→ DIRECTIONS: Restate word for word the lines between the start of the material and the line with "Создание внутренних сетей", keeping both of those ends and none of the pictures.
>>>>
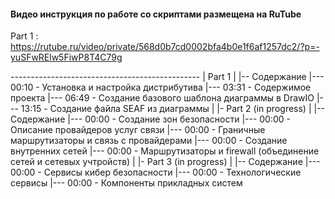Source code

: #### Видео инструкция по работе со скриптами размещена на RuTube

Part 1 : 
https://rutube.ru/video/private/568d0b7cd0002bfa4b0e1f6af1257dc2/?p=-yuSFwRElw5FiwP8T4C79g

-*-*-*-*-*-*-*-*-*-*-*-*-*-*-*-*-*-*-*-*-*-*-*-*-*-*-*-*-*-*-*-*-*-*-*-*-*-*-*-*-*-*-*-*-*-*-
    | Part 1
    |
    |-- Содержание
    |---  00:10 - Установка и настройка дистрибутива
    |---  03:31 - Содержимое проекта
    |---  06:49 - Создание базового шаблона диаграммы в DrawIO
    |---  13:15 - Создание файла SEAF из диаграммы
    |
    |- Part 2 (in progress)
    |
    |-- Содержание
    |--- 00:00 - Создание зон безопасности
    |--- 00:00 - Описание провайдеров услуг связи
    |--- 00:00 - Граничные маршрутизаторы и связь с провайдерами 
    |--- 00:00 - Создание внутренних сетей
    |--- 00:00 - Маршрутизаторы и firewall (объединение сетей и сетевых учтройств)
    |
    |- Part 3 (in progress)
    |
    |-- Содержание
    |--- 00:00 - Сервисы кибер безопасности
    |--- 00:00 - Технологические сервисы
    |--- 00:00 - Компоненты прикладных систем


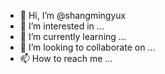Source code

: - 👋 Hi, I’m @shangmingyux
- 👀 I’m interested in ...
- 🌱 I’m currently learning ...
- 💞️ I’m looking to collaborate on ...
- 📫 How to reach me ...

<!---
shangmingyux/shangmingyux is a ✨ special ✨ repository because its `README.md` (this file) appears on your GitHub profile.
You can click the Preview link to take a look at your changes.
--->
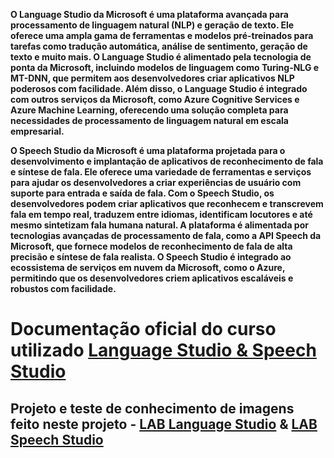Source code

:**O Language Studio da Microsoft é uma plataforma avançada para processamento de linguagem natural (NLP) e geração de texto. Ele oferece uma ampla gama de ferramentas e modelos pré-treinados para tarefas como tradução automática, análise de sentimento, geração de texto e muito mais. O Language Studio é alimentado pela tecnologia de ponta da Microsoft, incluindo modelos de linguagem como Turing-NLG e MT-DNN, que permitem aos desenvolvedores criar aplicativos NLP poderosos com facilidade. Além disso, o Language Studio é integrado com outros serviços da Microsoft, como Azure Cognitive Services e Azure Machine Learning, oferecendo uma solução completa para necessidades de processamento de linguagem natural em escala empresarial.**

**O Speech Studio da Microsoft é uma plataforma projetada para o desenvolvimento e implantação de aplicativos de reconhecimento de fala e síntese de fala. Ele oferece uma variedade de ferramentas e serviços para ajudar os desenvolvedores a criar experiências de usuário com suporte para entrada e saída de fala. Com o Speech Studio, os desenvolvedores podem criar aplicativos que reconhecem e transcrevem fala em tempo real, traduzem entre idiomas, identificam locutores e até mesmo sintetizam fala humana natural. A plataforma é alimentada por tecnologias avançadas de processamento de fala, como a API Speech da Microsoft, que fornece modelos de reconhecimento de fala de alta precisão e síntese de fala realista. O Speech Studio é integrado ao ecossistema de serviços em nuvem da Microsoft, como o Azure, permitindo que os desenvolvedores criem aplicativos escaláveis e robustos com facilidade.**

# Documentação oficial do curso utilizado [Language Studio & Speech Studio](https://academiapme-my.sharepoint.com/:p:/g/personal/nubia_dio_me/EV5UYBn9qcFIoNr6YocotJ8BnqhpFl7hR5KEQFqbIn1HQg?e=577iiz)

## Projeto e teste de conhecimento de imagens feito neste projeto - [LAB Language Studio](https://microsoftlearning.github.io/mslearn-ai-fundamentals/Instructions/Labs/06-text-analysis.html) & [LAB Speech Studio](https://microsoftlearning.github.io/mslearn-ai-fundamentals/Instructions/Labs/09-speech.html)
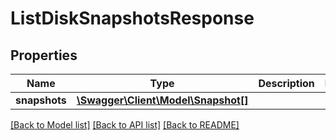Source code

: # ListDiskSnapshotsResponse

## Properties
Name | Type | Description | Notes
------------ | ------------- | ------------- | -------------
**snapshots** | [**\Swagger\Client\Model\Snapshot[]**](Snapshot.md) |  | 

[[Back to Model list]](../../README.md#documentation-for-models) [[Back to API list]](../../README.md#documentation-for-api-endpoints) [[Back to README]](../../README.md)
<<<<
→ SOLUTION TO THIS PROBLEM:
Source code

: #### Видео инструкция по работе со скриптами размещена на RuTube

Part 1 : 
https://rutube.ru/video/private/568d0b7cd0002bfa4b0e1f6af1257dc2/?p=-yuSFwRElw5FiwP8T4C79g

-*-*-*-*-*-*-*-*-*-*-*-*-*-*-*-*-*-*-*-*-*-*-*-*-*-*-*-*-*-*-*-*-*-*-*-*-*-*-*-*-*-*-*-*-*-*-
    | Part 1
    |
    |-- Содержание
    |---  00:10 - Установка и настройка дистрибутива
    |---  03:31 - Содержимое проекта
    |---  06:49 - Создание базового шаблона диаграммы в DrawIO
    |---  13:15 - Создание файла SEAF из диаграммы
    |
    |- Part 2 (in progress)
    |
    |-- Содержание
    |--- 00:00 - Создание зон безопасности
    |--- 00:00 - Описание провайдеров услуг связи
    |--- 00:00 - Граничные маршрутизаторы и связь с провайдерами 
    |--- 00:00 - Создание внутренних сетей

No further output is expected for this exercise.